During the Middle Ages, the territory that would form the province of Gipuzkoa was divided in valleys and Hernani was one of them. The valley of Hernani formerly extended through all the space surrounding the lower courses of the rivers Urumea and Oria.

The valley of Hernani is first attested in a document whereby the Castilian count Fernán González of Castile grants vows in favour of the Monasteries of San Millan de la Cogolla, dating from the year 938 but believed to be a fake document from the thirteenth century. Dated from the late twelfth century, the donation document of the Monastery of San Sebastián to the Monastery of Leyre in Navarre by the king Sancho VI of Navarre states that the monastery of San Sebastián was in the borders of Hernani.

When this Navarrese king founded the town of San Sebastián around 1180, the territory of the valley of Hernani was included within the jurisdiction of the new coastal town. It is not known when Hernani turned into a town, with its charter being lost in a fire along with other files. Some assume that the foundation of the town occurred during the reign of the king Alfonso X of Castile in the second half of the 13th century, when this king established a network of strategic towns dotting the route reaching the coast of Gipuzkoa, with Hernani as one of its strategic localities. Others delay the foundation of the town until the late 14th century in 1379, as a document of the 15th century cites an agreement between the councils of Hernani and San Sebastián for the use of the mountains of the valley of Urumea that took place in 1379, which attests to the existence by that time of the town Hernani.

The town of Hernani extended its jurisdiction only to part of the old valley. It lost all the coastal and lower valley of Urumea now included in the San Sebastián strip, and the western area in the valley of the Oria, which became the town of Usurbil in 1371. Its western limit continued to be the Oria river, while on the east the mountains separated it from Oiartzun. The old town of Hernani sits on a 42 metres high rise towering over the left bank of the river Urumea and in turn located at the foot of Mount Santa Barbara.
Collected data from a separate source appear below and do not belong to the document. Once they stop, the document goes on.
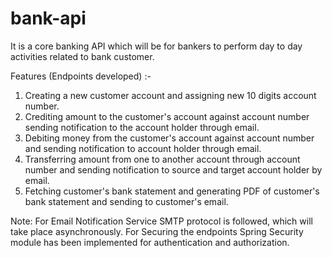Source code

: # bank-api

It is a core banking API which will be for bankers to perform day to day activities related to bank customer. 

Features (Endpoints developed) :- 
1. Creating a new customer account and assigning new 10 digits account number.
2. Crediting amount to the customer's account against account number sending notification to the account holder through email.
3. Debiting money from the customer's account against account number and sending notification to account holder through email.
4. Transferring amount from one to another account through account number and sending notification to source and target account holder by email.
5. Fetching customer's bank statement and generating PDF of customer's bank statement and sending to customer's email.

Note: For Email Notification Service SMTP protocol is followed, which will take place asynchronously. For Securing the endpoints Spring Security module has been implemented for authentication and 
authorization.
The old town was oval in shape, surrounded by walls with several entrances, of which only one (in Felipe Sagarna "Zapa" street) is surviving to date. It was originally made up of two streets, the High Street, Kale Nagusia, and Kardaberaz Street, intersected at the same time by a perpendicular lane (streets Nafarroa and its extension Felipe Sagarna "Zapa").

The first municipal ordinances go back to 1542, since copies of the 1512 ordinances disappeared during an invasion of the French army. The town has been subject to invasions and destruction numerous times throughout its history: the medieval factional wars, French invasions in the seventeenth, eighteenth and nineteenth centuries; as well as the hard sieges during the Carlist Wars and finally the 1936 Spanish Civil War. In October 1936, Hernani was the site of a massacre of 200 civilians perpetrated by the nationalist forces.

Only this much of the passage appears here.